I want to smack my palm against my forehead and shout a successive stream of Idiot, idiot, idiot.

“Fine and good, huh?” Syrah asks, eyeing me suspiciously. “Sure sounds like it.”

She’s no fool; she senses that I’m not telling her everything. But I know my friendship with Bee is throwing her for a loop. She knows me well enough to know that I would never betray another woman by cheating with her man, particularly not a friend, so maybe she’s just chalking up my awkwardness to a harmless crush.

Luckily, the focus is pulled from my guilty conscience when Bee careens her way back into the den with a full-on food cart, one of the ones you get in fancy restaurants where they serve your meals under silver cloches and pronounce “confit” and “sauvignon” correctly.

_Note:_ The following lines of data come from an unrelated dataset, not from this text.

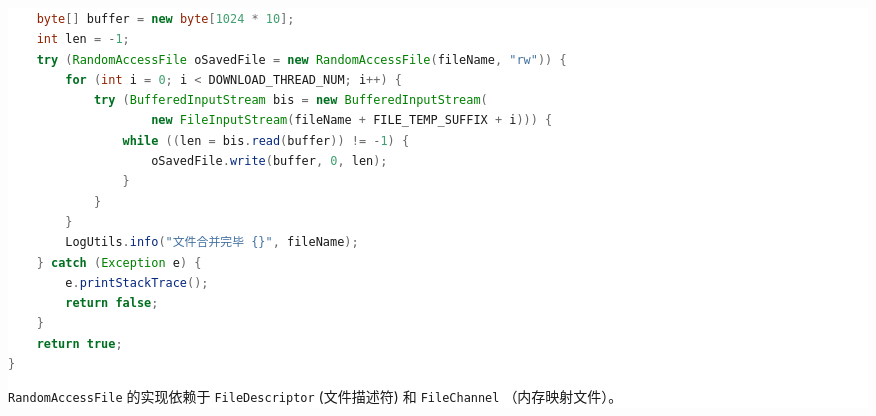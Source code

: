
 ```java
    byte[] buffer = new byte[1024 * 10];
    int len = -1;
    try (RandomAccessFile oSavedFile = new RandomAccessFile(fileName, "rw")) {
        for (int i = 0; i < DOWNLOAD_THREAD_NUM; i++) {
            try (BufferedInputStream bis = new BufferedInputStream(
                    new FileInputStream(fileName + FILE_TEMP_SUFFIX + i))) {
                while ((len = bis.read(buffer)) != -1) {
                    oSavedFile.write(buffer, 0, len);
                }
            }
        }
        LogUtils.info("文件合并完毕 {}", fileName);
    } catch (Exception e) {
        e.printStackTrace();
        return false;
    }
    return true;
}
```
`RandomAccessFile` 的实现依赖于 `FileDescriptor` (文件描述符) 和 `FileChannel` （内存映射文件）。
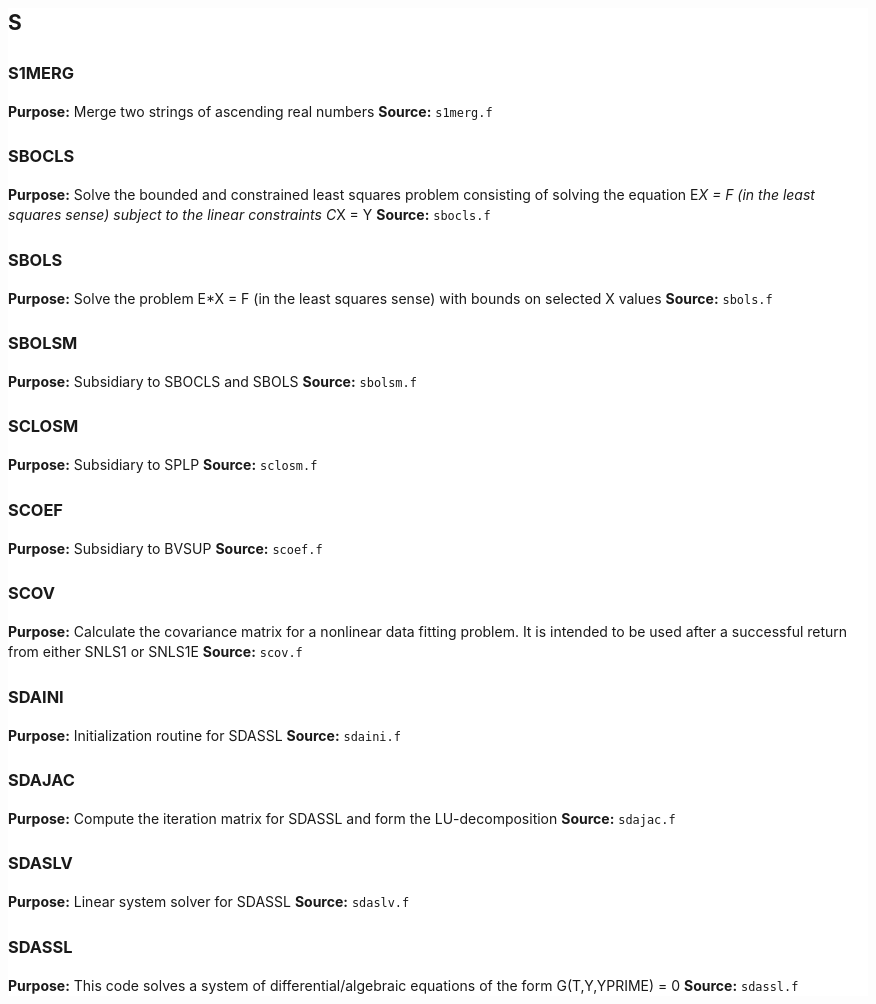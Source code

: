 
## S

### S1MERG
**Purpose:** Merge two strings of ascending real numbers
**Source:** `s1merg.f`

### SBOCLS
**Purpose:** Solve the bounded and constrained least squares problem consisting of solving the equation E*X = F (in the least squares sense) subject to the linear constraints C*X = Y
**Source:** `sbocls.f`

### SBOLS
**Purpose:** Solve the problem E*X = F (in the least squares sense) with bounds on selected X values
**Source:** `sbols.f`

### SBOLSM
**Purpose:** Subsidiary to SBOCLS and SBOLS
**Source:** `sbolsm.f`

### SCLOSM
**Purpose:** Subsidiary to SPLP
**Source:** `sclosm.f`

### SCOEF
**Purpose:** Subsidiary to BVSUP
**Source:** `scoef.f`

### SCOV
**Purpose:** Calculate the covariance matrix for a nonlinear data fitting problem. It is intended to be used after a successful return from either SNLS1 or SNLS1E
**Source:** `scov.f`

### SDAINI
**Purpose:** Initialization routine for SDASSL
**Source:** `sdaini.f`

### SDAJAC
**Purpose:** Compute the iteration matrix for SDASSL and form the LU-decomposition
**Source:** `sdajac.f`

### SDASLV
**Purpose:** Linear system solver for SDASSL
**Source:** `sdaslv.f`

### SDASSL
**Purpose:** This code solves a system of differential/algebraic equations of the form G(T,Y,YPRIME) = 0
**Source:** `sdassl.f`
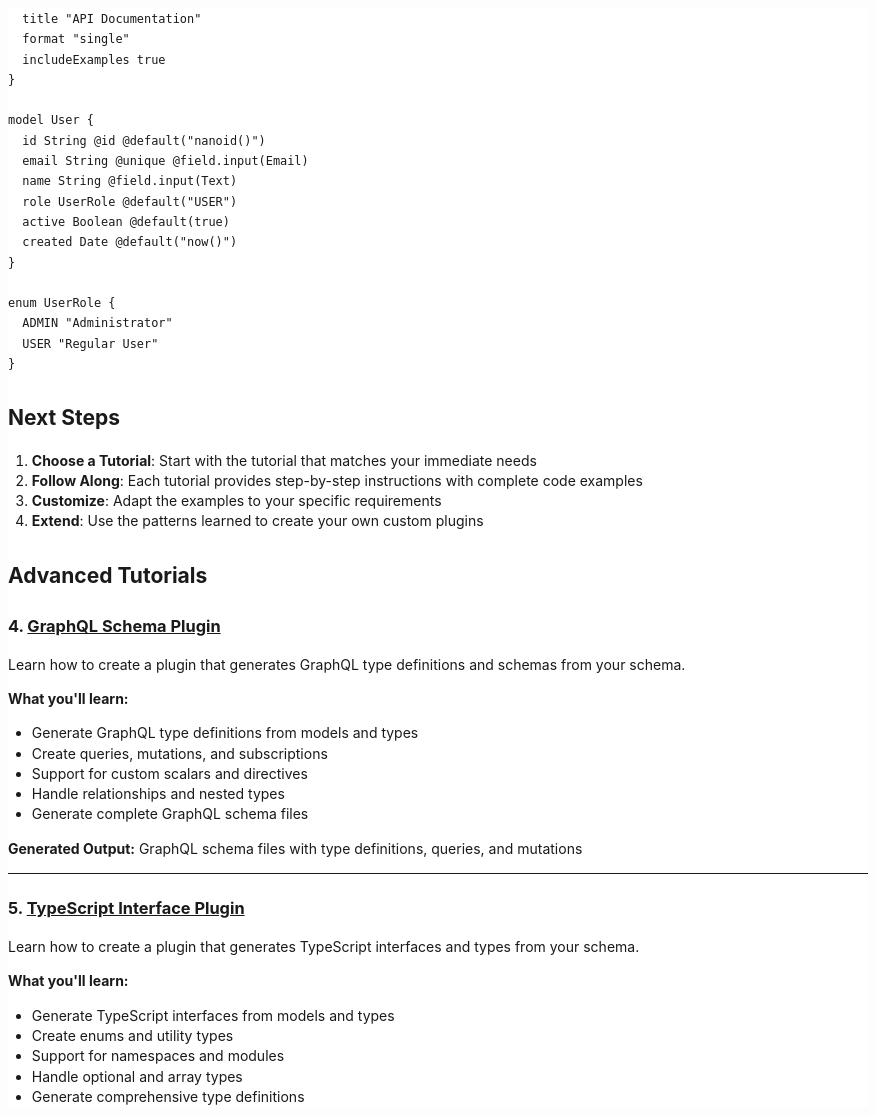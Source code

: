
 ```idea
  title "API Documentation"
  format "single"
  includeExamples true
}

model User {
  id String @id @default("nanoid()")
  email String @unique @field.input(Email)
  name String @field.input(Text)
  role UserRole @default("USER")
  active Boolean @default(true)
  created Date @default("now()")
}

enum UserRole {
  ADMIN "Administrator"
  USER "Regular User"
}
```

## Next Steps

1. **Choose a Tutorial**: Start with the tutorial that matches your immediate needs
2. **Follow Along**: Each tutorial provides step-by-step instructions with complete code examples
3. **Customize**: Adapt the examples to your specific requirements
4. **Extend**: Use the patterns learned to create your own custom plugins

## Advanced Tutorials

### 4. [GraphQL Schema Plugin](./graphql-schema-plugin.md)

Learn how to create a plugin that generates GraphQL type definitions and schemas from your schema.

**What you'll learn:**
- Generate GraphQL type definitions from models and types
- Create queries, mutations, and subscriptions
- Support for custom scalars and directives
- Handle relationships and nested types
- Generate complete GraphQL schema files

**Generated Output:** GraphQL schema files with type definitions, queries, and mutations

---

### 5. [TypeScript Interface Plugin](./typescript-interfaces-plugin.md)

Learn how to create a plugin that generates TypeScript interfaces and types from your schema.

**What you'll learn:**
- Generate TypeScript interfaces from models and types
- Create enums and utility types
- Support for namespaces and modules
- Handle optional and array types
- Generate comprehensive type definitions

“Okay, ladies!” she announces. “It’s time to stuff ourselves to the gills and start opening presents!”

“Finally!” Syrah exclaims, clapping her hands together. She throws herself onto the soft white carpet that forms the base of my sitting area and props her elbows on the wooden coffee table. “Which present are you going for first?”

Bee laughs. “Ah, I see the order has been reversed. So be it! Gifts now; food later.”

I reach for Syrah’s gift first. It turns out to be a double whammy: a gift for the baby (a set of three onesies) and a gift for me (a sexy leather bustier).

“That’s for your post-mom bod,” Syrah explains as I hold the bustier up to my chest. “You’re gonna have to find that baby a father at some point, right? Well, this will reel him in hook, line, and sinker.”

I’m glad she doesn’t notice the look Bee shoots me from across the coffee table. Blushing furiously, I thank Syrah with a flying kiss and reach for the next present.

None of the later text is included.